Moon Blood - Fraction (1971)
If you're only going to release one album in your career, it might as well be emphatic. Out of the late-60s Los Angeles scene came Fraction and while they dropped only one vinyl testament to their existence, Moon Blood remains a hard rock legacy.
Many liken Fraction unto the Doors. Working in the same era and territory, there are certainly points of similarity, but it is perhaps too easy a comparison to draw and likely made primarily on vocalist Jim Beach's Morrisonesque delivery. A major disparity in sound comes with Fraction's lack of keyboards, and a particularity in subject matter with the book of Revelation.
One realizes Fraction is a guitar-driven band from the first rugged solo at 1:56 on the album opener, "Sanc-Divided", (85/100).

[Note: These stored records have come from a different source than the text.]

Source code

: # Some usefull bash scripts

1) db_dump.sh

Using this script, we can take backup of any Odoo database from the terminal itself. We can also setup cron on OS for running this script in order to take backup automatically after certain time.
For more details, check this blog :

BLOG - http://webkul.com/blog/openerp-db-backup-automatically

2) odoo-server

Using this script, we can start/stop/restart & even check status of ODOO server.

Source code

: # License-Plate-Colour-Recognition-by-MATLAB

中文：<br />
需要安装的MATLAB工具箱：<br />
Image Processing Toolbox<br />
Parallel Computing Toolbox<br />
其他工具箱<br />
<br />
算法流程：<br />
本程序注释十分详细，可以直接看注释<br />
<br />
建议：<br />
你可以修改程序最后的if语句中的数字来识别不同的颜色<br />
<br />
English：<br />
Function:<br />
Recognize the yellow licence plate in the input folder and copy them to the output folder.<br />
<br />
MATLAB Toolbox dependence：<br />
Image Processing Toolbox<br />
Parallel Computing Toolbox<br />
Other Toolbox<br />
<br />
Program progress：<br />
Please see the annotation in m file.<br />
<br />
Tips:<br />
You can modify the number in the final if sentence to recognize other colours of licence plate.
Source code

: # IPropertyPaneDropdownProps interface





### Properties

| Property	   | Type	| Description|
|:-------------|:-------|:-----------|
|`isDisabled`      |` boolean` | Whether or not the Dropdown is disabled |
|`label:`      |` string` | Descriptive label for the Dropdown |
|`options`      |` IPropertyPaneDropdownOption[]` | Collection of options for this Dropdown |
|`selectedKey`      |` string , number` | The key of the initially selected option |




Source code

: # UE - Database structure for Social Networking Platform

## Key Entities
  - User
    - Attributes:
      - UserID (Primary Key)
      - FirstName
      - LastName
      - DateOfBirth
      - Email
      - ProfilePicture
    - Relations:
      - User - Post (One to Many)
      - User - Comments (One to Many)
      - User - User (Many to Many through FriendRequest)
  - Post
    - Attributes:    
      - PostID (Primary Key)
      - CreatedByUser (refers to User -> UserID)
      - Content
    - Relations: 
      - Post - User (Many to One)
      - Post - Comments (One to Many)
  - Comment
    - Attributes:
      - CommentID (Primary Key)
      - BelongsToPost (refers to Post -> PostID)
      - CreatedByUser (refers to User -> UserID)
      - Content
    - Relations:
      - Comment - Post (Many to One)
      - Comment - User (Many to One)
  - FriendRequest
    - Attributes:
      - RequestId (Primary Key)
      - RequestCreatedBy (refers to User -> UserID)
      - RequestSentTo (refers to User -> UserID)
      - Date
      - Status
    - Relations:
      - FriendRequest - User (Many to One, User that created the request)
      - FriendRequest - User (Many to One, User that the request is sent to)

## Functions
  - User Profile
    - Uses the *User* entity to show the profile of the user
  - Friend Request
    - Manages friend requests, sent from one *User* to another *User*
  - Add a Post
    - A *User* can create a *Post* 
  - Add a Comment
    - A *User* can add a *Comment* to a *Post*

Stabbing through the guitars, Beach's guttural growl ponders sacrifice as if a hippie Dietrich Bonhoeffer. Perhaps history itself answers the song's rumination: "wondering when the spirit moves me, if I will obey ... will you cast away your fame?"
"Come Out Of Her", (88), somehow only intensifies the shadows. In a word, this song is haunting. The vocals leer then let loose, the guitars slow burn with wah, while the bassline conjures Jack Bruce at his Cream murkiest. The lyrics, as on the album whole, are poetic, vivid words on a desolate landscape. When urged to "extend your thumbs and burn the darkness of her", I am more than ready to hitchhike out of Babylon.
The apocalyptic "Eye Of The Hurricane", (90), lives up to its title. The vocals rage above reverberating guitars and explosive drum fills as "fiery faces [send] judgment." Like any storm, there's a calm and peaceful middle section "in the brightness of His coming" before the swooping and swirling guitar carnage begins once again. Amidst the devastation, the will to overcome overrides defeat and, along with Sabbath-esque riffage, brings the song to a sensational conclusion.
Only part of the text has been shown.